It is not logistically or financially feasible to bring that kind of equipment into the woods on to transport the chips out of the woods. Not to mention there aren't enough log truck drivers in the first place.
That's what we do in the northeast, and it is profitable.
What's the seasonality of your road systems, average slope of a harvest unit, and typical distance from a log landing to a mill or other endpoint for those residual chip products? It's been studied and piloted extensively in the PNW and does not work here unless heavily subsidized.
Different species mix as well. Less value per stem here as opposed to the eastern forests.
Here, mostly birch, beech, oak, maple, ash, for predominate hardwoods. Pine, cedar, spruce, hemlock, fir, and a few others for softwood. I'm not sure about road restrictions. Paved secondary roads are usually open for heavy equipment by May 1" (closed to heavy equipment around Mar 1 as the frost begins to melt). Average woods road slope ranges 0° to ~15°, mostly under 8°. There are a dozen log yards within 30 minutes. We have a lot of contracted private Canadian loggers operate in our north woods.
I had my land sustainably harvested (FSB) in 2015. They sorted the good logs and chipped the rest. I'm not aware of any OSB manufacturers in my area. There were 3 hardwood pellet manufacturers in the state but all are +100 miles away. I'm not sure where those chips went. There is a paper plant nearby that pioneered biomass boilers, but those are all shut down before 2015.

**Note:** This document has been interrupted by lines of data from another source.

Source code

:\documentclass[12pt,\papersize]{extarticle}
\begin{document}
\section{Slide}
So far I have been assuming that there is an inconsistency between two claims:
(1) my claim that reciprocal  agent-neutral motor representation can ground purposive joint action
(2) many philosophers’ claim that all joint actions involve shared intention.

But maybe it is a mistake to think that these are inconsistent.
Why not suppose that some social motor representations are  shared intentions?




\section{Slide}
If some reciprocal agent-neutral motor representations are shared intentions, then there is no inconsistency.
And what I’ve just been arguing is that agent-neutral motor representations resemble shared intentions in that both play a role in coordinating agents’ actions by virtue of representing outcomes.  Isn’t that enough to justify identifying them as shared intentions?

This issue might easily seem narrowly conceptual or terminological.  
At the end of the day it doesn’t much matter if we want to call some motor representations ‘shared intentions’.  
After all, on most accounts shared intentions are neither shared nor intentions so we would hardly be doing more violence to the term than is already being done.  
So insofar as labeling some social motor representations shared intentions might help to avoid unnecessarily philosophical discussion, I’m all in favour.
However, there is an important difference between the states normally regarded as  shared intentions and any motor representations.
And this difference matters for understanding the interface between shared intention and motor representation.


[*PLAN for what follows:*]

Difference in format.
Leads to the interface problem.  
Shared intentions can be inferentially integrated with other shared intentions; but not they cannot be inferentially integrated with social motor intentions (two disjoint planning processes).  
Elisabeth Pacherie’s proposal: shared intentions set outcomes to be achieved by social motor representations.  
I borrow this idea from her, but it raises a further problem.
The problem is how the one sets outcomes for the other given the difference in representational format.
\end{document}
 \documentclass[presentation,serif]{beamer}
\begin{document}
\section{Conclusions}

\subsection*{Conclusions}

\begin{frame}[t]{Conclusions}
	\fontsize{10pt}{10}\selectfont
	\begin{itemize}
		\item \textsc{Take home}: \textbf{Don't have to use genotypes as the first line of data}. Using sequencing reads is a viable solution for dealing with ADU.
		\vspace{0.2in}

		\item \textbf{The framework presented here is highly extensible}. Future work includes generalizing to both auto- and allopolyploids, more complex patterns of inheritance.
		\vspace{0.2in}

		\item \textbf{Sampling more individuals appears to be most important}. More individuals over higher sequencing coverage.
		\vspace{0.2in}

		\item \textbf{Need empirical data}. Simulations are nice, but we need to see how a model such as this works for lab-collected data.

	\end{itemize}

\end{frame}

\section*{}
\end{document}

With the high price of OSB (and other products) these days I would think the PNW would be a goldmine. If your inclines are huge, low end pulp truckers scarce (don't need CDLs on private land), lack of chip trailers and trucks, distance from plywood/OSB factories too far ... I guess I get it. It blows my mind to let all that firewood/OSB chips and pellet material burn off into the atmosphere when I'm staring at +$6/gal heating oil and as low as -25F° at the worst in winter. I'm surprised the West Coast Greenies don't fund it as CO2 suppression by chipping the slag and using it in other products vs burning it. You'd think they would be concerned about global warming from the smoke and heat.